The Archives and Special Collections recently received materials from two Boston Globe reporters about their work on reporting various aspects of the Central Artery/Tunnel Project (Big Dig). Investigative journalist Sean Murphy and transportation journalist Tom Palmer wrote on the Big Dig throughout the 1990s and 2000s, covering cost overruns, court cases, traffic updates, and more. This new collection joins a group of other collections already housed at Northeastern documenting the Big Dig.
When collections are donated to the Archives, they have been packed up by the person or organization in whatever kind of box (or other container) that they had available. When the collections arrive at the Archives, we first re-box the materials in acid-free, archival quality boxes to help preserve them. It may not always seem like it at first glance, but there is usually a reasoning behind the way materials are boxed by the donor. Because of this, we make sure to re-box the materials in the same order in which they were originally packed. Once the materials are rehoused we can begin the (often long) process of creating a finding aid for the collection. Step one: conducting a survey.

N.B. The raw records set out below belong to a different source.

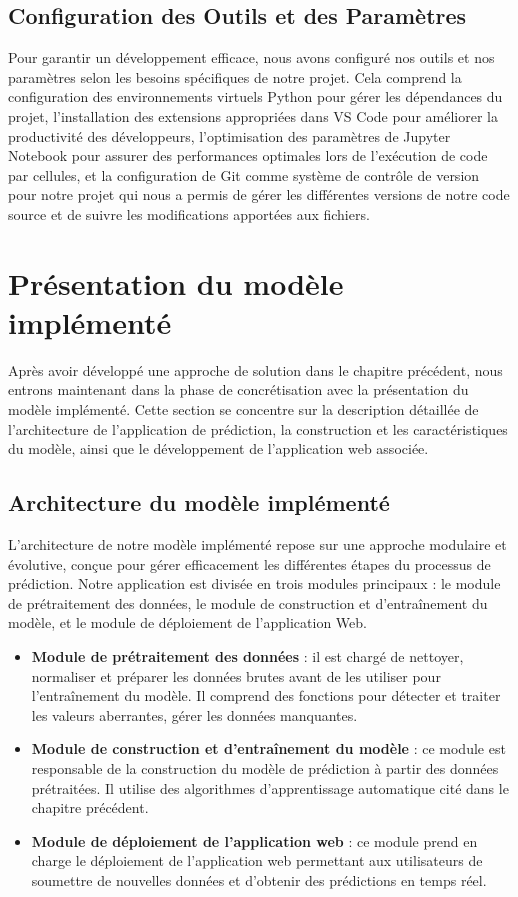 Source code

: \subsection{Configuration des Outils et des Paramètres}
Pour garantir un développement efficace, nous avons configuré nos outils et nos paramètres selon les besoins spécifiques de notre projet. Cela comprend la configuration des environnements virtuels Python pour gérer les dépendances du projet, l'installation des extensions appropriées dans VS Code pour améliorer la productivité des développeurs, l'optimisation des paramètres de Jupyter Notebook pour assurer des performances optimales lors de l'exécution de code par cellules, et la configuration de Git comme système de contrôle de version pour notre projet qui nous a permis de gérer les différentes versions de notre code source et de suivre les modifications apportées aux fichiers.

\section{Présentation du modèle implémenté}
Après avoir développé une approche de solution dans le chapitre précédent, nous entrons maintenant dans la phase de concrétisation avec la présentation du modèle implémenté. Cette section se concentre sur la description détaillée de l'architecture de l'application de prédiction, la construction et les caractéristiques du modèle, ainsi que le développement de l'application web associée.

\subsection{Architecture du modèle implémenté}
L'architecture de notre modèle implémenté repose sur une approche modulaire et évolutive, conçue pour gérer efficacement les différentes étapes du processus de prédiction. Notre application est divisée en trois modules principaux : le module de prétraitement des données, le module de construction et d'entraînement du modèle, et le module de déploiement de l'application Web. 
\begin{itemize} 
	\item[\ding{118}] \textbf{Module de prétraitement des données} : il est chargé de nettoyer, normaliser et préparer les données brutes avant de les utiliser pour l'entraînement du modèle. Il comprend des fonctions pour détecter et traiter les valeurs aberrantes, gérer les données manquantes. 
	\item[\ding{118}] \textbf{Module de construction et d'entraînement du modèle} : ce module est responsable de la construction du modèle de prédiction à partir des données prétraitées. Il utilise des algorithmes d'apprentissage automatique cité dans le chapitre précédent. 
	\item[\ding{118}] \textbf{Module de déploiement de l'application web} : ce module prend en charge le déploiement de l'application web permettant aux utilisateurs de soumettre de nouvelles données et d'obtenir des prédictions en temps réel. 
\end{itemize}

In order to better understand this new collection and how it fits in with the other Big Dig collections we already have, I conducted a survey on the materials. At 114 boxes, surveying this collection was a bit daunting, but the only thing to do is start at box one.
For the survey, I created a spreadsheet in order to make notes of the types of materials in each box as well as any other notes on things that I come across. Wading my way through all of the boxes, I found materials ranging from Freedom of Information Act (FOIA) requests on budgets and contract information, various court cases that stemmed from the project, contractor lists, accident reports, community newsletters, publicity materials, maps, and even boxes of artifacts from different construction and excavation sites.
Going through these materials, I learned just how big the Big Dig was. The materials cover not only how this project directly affected the local communities, but also how major this project was for the international engineering and construction fields.
A survey is not an exhaustive list of every single thing in the boxes, but it is a good start. With it we are able to make a summary of the collection, put it in our online Archives catalog, and make it visible to potential researchers. A survey does not replace a detailed finding aid, but it serves as a crucial step in allowing researchers to access relevant materials in a timely manner.